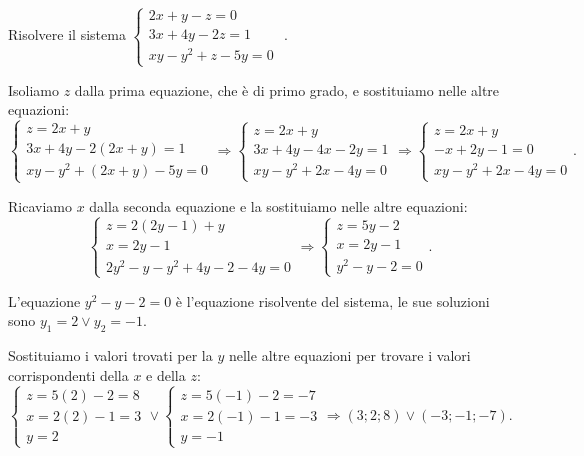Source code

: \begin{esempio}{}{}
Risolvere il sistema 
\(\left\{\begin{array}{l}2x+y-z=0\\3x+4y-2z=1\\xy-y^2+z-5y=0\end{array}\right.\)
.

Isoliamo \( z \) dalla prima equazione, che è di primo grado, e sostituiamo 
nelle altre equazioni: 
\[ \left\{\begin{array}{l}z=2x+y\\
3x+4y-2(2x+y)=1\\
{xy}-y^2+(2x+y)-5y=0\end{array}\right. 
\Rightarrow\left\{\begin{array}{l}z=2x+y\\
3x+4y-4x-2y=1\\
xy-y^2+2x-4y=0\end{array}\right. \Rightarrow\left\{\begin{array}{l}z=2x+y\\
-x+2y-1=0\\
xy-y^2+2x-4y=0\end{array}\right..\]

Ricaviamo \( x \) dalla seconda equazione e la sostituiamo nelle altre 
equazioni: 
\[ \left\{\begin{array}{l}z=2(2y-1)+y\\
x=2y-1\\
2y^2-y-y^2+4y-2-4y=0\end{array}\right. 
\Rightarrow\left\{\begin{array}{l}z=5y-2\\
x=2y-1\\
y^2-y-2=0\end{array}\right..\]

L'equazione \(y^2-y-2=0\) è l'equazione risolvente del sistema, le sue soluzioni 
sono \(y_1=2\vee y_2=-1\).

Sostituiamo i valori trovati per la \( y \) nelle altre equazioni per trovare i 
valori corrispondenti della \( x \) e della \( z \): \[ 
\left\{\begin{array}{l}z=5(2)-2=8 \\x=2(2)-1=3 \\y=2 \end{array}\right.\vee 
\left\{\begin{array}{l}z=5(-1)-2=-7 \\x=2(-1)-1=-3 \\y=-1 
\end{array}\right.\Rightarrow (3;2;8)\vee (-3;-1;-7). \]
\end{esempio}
════════
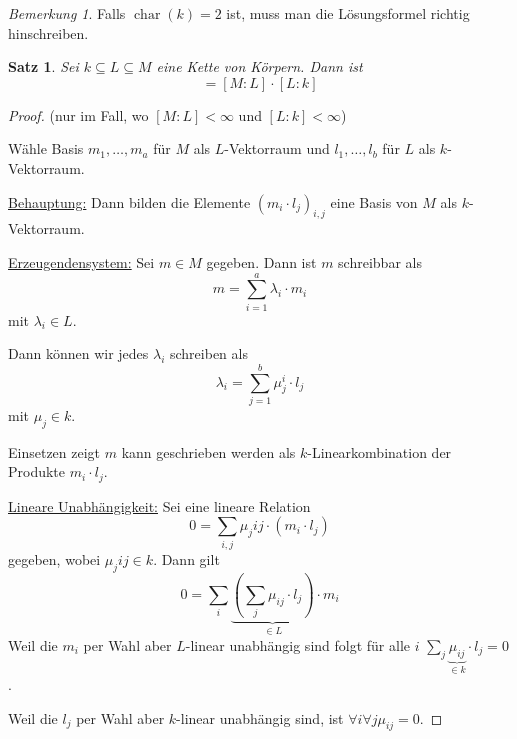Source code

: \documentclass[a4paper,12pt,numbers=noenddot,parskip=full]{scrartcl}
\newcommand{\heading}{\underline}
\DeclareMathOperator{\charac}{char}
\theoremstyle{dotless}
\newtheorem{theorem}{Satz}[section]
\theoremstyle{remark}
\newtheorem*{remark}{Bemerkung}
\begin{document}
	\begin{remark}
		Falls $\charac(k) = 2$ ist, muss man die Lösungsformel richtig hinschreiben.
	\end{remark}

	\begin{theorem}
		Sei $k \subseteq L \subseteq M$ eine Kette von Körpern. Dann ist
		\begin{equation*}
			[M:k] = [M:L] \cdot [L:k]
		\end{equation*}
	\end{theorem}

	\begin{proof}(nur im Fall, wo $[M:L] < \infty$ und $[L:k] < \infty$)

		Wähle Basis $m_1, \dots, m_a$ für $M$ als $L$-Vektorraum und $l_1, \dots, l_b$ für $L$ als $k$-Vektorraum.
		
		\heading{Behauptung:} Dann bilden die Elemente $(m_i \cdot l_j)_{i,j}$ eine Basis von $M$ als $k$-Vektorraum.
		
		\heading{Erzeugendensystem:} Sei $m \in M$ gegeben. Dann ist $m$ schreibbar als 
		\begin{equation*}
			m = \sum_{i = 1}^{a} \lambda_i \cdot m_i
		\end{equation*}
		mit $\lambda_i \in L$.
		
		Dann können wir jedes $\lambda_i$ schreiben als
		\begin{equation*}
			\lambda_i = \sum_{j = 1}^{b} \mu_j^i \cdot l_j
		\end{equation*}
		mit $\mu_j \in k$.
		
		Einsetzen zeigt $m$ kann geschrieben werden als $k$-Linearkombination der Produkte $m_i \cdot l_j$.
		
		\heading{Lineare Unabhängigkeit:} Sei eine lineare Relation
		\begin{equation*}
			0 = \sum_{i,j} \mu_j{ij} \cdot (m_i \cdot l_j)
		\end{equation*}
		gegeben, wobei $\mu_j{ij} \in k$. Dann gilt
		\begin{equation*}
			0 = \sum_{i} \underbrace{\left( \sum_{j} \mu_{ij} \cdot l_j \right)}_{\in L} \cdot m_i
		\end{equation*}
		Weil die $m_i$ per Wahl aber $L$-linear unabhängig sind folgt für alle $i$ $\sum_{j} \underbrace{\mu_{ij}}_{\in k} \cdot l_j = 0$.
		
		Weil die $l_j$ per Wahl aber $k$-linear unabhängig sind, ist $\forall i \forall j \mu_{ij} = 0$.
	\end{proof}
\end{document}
════════
#### [The problem]
Look above for the line with "Sei $k \subseteq" and the line with "Wähle Basis $m_1, \dots, m_a$". Write out those two lines and all the lines between them, exactly, and no others.

#### [Written solution]
		Sei $k \subseteq L \subseteq M$ eine Kette von Körpern. Dann ist
		\begin{equation*}
			[M:k] = [M:L] \cdot [L:k]
		\end{equation*}
	\end{theorem}

	\begin{proof}(nur im Fall, wo $[M:L] < \infty$ und $[L:k] < \infty$)

		Wähle Basis $m_1, \dots, m_a$ für $M$ als $L$-Vektorraum und $l_1, \dots, l_b$ für $L$ als $k$-Vektorraum.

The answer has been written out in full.